== DIRECTIONS ==
Using the data below, return the stretch from the line that contains "यो एतमभिजानातीति एतं" through the line that contains "न वे अग्गि चेतयति, अहं", both included, exactly as it stands and nothing beyond it.

== RECORDED INFORMATION ==
________

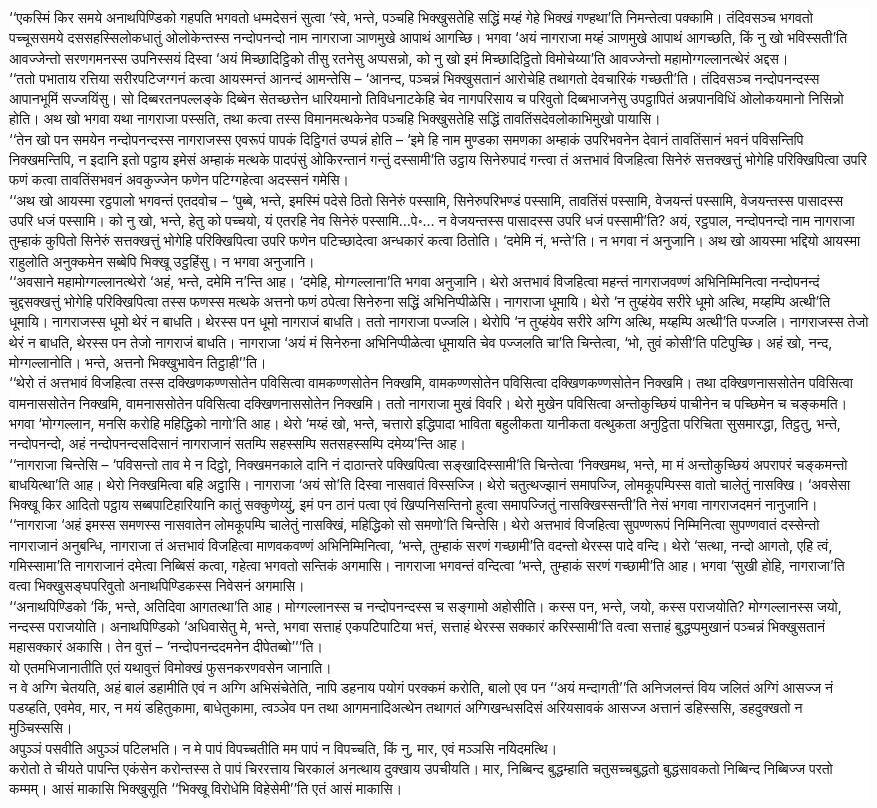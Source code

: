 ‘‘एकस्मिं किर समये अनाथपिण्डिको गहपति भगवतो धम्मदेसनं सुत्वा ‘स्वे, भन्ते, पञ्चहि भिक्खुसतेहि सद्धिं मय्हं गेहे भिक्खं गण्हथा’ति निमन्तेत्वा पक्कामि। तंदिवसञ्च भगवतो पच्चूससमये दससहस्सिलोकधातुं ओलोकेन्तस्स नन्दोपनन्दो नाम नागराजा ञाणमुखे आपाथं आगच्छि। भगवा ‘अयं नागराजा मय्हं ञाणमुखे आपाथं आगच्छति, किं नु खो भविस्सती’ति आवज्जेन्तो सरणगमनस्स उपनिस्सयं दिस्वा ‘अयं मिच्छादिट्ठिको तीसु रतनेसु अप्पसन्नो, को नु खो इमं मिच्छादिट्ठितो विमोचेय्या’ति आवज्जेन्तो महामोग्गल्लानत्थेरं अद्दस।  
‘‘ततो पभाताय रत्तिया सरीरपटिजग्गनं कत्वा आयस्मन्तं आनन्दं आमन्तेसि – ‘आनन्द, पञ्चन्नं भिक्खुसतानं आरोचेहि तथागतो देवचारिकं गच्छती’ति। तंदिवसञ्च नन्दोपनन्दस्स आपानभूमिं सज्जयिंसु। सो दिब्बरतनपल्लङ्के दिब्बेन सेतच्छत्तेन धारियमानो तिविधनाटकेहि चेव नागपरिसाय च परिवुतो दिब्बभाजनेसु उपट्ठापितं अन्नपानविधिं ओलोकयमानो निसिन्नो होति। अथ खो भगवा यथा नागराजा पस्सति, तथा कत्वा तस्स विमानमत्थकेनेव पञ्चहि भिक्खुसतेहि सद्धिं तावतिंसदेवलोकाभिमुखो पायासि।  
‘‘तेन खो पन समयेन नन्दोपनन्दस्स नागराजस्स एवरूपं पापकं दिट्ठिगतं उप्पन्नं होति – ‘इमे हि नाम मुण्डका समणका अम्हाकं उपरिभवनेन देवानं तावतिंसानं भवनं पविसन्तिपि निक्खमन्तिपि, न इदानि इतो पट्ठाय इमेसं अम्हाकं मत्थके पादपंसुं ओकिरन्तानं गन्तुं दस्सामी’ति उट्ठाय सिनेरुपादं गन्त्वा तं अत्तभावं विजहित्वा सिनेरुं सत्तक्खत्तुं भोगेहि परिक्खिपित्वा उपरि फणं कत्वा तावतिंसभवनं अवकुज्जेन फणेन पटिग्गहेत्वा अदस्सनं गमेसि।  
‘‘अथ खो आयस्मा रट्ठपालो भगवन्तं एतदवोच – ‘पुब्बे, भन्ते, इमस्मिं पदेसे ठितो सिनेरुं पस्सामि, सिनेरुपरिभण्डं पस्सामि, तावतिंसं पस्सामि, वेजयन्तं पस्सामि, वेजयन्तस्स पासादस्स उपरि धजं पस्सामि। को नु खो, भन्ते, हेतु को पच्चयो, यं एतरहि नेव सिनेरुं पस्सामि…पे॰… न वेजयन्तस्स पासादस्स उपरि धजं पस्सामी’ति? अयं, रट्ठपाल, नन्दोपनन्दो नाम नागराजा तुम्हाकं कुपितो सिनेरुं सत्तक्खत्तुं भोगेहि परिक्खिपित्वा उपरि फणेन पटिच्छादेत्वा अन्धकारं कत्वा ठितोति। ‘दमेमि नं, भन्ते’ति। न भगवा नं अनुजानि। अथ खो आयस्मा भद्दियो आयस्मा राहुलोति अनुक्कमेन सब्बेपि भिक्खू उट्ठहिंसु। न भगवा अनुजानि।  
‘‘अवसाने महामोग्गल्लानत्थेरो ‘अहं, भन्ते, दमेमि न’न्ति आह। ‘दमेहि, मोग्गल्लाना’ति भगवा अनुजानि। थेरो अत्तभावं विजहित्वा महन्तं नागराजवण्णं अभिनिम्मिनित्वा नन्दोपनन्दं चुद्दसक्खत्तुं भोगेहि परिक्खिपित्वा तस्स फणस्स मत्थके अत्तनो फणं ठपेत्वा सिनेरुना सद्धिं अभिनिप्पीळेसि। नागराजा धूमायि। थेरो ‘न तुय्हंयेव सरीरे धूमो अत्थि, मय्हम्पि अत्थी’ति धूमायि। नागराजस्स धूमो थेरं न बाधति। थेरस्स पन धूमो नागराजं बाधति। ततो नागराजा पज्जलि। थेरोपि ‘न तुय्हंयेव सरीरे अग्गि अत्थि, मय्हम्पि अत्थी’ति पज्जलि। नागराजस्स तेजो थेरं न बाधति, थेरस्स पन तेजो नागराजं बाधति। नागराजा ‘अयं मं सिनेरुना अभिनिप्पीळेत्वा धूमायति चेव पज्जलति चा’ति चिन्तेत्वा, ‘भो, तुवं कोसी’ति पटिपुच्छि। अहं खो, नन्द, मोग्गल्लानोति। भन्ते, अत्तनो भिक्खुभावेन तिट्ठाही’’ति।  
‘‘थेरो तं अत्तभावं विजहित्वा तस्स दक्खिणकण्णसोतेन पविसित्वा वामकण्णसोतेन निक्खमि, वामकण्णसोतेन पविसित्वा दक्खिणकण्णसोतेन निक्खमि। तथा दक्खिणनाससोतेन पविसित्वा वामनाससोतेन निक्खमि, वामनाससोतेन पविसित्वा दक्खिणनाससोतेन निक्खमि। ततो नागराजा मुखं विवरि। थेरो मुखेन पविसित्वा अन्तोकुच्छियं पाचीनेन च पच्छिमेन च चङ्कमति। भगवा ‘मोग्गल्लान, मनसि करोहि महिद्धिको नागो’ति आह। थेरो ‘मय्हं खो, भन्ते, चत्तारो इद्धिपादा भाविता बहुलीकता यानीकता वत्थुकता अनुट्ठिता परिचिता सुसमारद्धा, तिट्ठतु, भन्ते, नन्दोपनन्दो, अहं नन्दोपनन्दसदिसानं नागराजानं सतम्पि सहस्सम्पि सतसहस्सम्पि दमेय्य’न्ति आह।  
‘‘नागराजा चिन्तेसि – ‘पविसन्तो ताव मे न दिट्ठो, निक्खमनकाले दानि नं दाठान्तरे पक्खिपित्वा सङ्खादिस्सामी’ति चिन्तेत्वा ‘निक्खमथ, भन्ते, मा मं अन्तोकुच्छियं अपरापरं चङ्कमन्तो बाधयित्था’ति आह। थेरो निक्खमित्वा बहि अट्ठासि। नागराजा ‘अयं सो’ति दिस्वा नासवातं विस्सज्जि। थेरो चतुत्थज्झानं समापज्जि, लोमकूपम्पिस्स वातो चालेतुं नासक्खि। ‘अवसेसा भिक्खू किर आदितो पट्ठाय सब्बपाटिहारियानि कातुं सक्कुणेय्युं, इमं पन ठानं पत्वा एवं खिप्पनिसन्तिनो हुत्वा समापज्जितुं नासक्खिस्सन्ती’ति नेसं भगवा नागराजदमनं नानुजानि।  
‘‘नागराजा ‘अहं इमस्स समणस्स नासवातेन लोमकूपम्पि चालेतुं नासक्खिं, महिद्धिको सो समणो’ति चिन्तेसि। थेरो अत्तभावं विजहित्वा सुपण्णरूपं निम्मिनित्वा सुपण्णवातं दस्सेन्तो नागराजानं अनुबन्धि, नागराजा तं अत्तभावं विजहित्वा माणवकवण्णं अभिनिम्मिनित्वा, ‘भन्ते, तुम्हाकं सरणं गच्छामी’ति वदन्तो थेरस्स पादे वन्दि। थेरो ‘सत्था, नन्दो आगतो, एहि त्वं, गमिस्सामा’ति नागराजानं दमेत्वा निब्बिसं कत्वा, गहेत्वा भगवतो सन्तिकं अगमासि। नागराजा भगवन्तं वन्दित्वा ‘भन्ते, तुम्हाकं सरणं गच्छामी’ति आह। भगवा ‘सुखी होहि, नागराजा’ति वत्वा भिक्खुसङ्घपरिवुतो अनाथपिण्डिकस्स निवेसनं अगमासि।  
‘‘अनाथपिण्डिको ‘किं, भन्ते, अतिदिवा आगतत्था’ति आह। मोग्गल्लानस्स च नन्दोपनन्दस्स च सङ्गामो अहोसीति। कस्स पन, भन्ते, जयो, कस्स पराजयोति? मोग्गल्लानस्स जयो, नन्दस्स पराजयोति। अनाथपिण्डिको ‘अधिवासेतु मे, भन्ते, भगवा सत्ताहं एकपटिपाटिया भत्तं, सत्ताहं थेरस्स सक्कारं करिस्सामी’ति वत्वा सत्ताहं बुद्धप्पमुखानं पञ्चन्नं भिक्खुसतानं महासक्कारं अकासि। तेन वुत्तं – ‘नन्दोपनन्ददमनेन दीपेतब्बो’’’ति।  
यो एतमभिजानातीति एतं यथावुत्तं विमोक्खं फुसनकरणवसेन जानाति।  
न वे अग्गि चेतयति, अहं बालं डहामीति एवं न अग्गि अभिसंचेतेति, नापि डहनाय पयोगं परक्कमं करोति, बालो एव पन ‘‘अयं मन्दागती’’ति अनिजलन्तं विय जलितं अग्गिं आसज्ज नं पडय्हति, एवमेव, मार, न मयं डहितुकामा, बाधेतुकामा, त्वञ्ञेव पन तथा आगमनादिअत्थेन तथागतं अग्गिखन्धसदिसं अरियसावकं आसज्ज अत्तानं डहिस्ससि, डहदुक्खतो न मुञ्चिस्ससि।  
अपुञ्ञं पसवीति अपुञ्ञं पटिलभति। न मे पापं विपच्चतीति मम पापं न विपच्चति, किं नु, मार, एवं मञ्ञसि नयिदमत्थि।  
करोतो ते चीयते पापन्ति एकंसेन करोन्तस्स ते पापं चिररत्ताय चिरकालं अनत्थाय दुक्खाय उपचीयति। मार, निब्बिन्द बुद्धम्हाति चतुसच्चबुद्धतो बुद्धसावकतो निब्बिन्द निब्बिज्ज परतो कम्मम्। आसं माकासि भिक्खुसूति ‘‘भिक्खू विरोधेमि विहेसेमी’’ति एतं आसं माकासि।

________

== RESULT OF THIS TASK ==
यो एतमभिजानातीति एतं यथावुत्तं विमोक्खं फुसनकरणवसेन जानाति।  
न वे अग्गि चेतयति, अहं बालं डहामीति एवं न अग्गि अभिसंचेतेति, नापि डहनाय पयोगं परक्कमं करोति, बालो एव पन ‘‘अयं मन्दागती’’ति अनिजलन्तं विय जलितं अग्गिं आसज्ज नं पडय्हति, एवमेव, मार, न मयं डहितुकामा, बाधेतुकामा, त्वञ्ञेव पन तथा आगमनादिअत्थेन तथागतं अग्गिखन्धसदिसं अरियसावकं आसज्ज अत्तानं डहिस्ससि, डहदुक्खतो न मुञ्चिस्ससि।  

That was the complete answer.